▶ **Provided information**
BEGIN
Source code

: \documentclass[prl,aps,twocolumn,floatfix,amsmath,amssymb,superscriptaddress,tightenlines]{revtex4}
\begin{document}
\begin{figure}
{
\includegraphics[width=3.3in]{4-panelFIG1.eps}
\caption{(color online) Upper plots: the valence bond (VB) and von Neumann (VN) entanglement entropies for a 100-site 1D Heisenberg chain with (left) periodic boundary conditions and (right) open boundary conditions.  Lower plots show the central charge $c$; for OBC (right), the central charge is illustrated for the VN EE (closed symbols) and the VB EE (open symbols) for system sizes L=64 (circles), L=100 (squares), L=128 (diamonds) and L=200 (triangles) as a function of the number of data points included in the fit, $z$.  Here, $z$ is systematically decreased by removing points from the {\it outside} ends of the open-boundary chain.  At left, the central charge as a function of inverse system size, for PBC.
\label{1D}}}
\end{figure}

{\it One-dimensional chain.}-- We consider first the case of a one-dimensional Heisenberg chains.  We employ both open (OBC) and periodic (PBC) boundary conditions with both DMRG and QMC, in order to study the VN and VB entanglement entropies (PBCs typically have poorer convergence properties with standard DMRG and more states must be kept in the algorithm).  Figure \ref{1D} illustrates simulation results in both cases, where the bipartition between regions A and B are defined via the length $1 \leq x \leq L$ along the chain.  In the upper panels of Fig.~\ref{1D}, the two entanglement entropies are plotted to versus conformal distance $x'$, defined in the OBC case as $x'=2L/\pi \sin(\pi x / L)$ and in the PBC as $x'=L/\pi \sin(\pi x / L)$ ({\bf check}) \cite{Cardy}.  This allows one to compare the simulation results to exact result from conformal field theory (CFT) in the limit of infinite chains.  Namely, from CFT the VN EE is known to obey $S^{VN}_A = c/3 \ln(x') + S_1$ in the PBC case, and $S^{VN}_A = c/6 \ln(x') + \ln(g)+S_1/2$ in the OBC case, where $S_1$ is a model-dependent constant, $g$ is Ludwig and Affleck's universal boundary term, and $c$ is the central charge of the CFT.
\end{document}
END
▶ **Exercise directions**
Please give only the number of lines above that contain "charge".

▶ **Reply**
2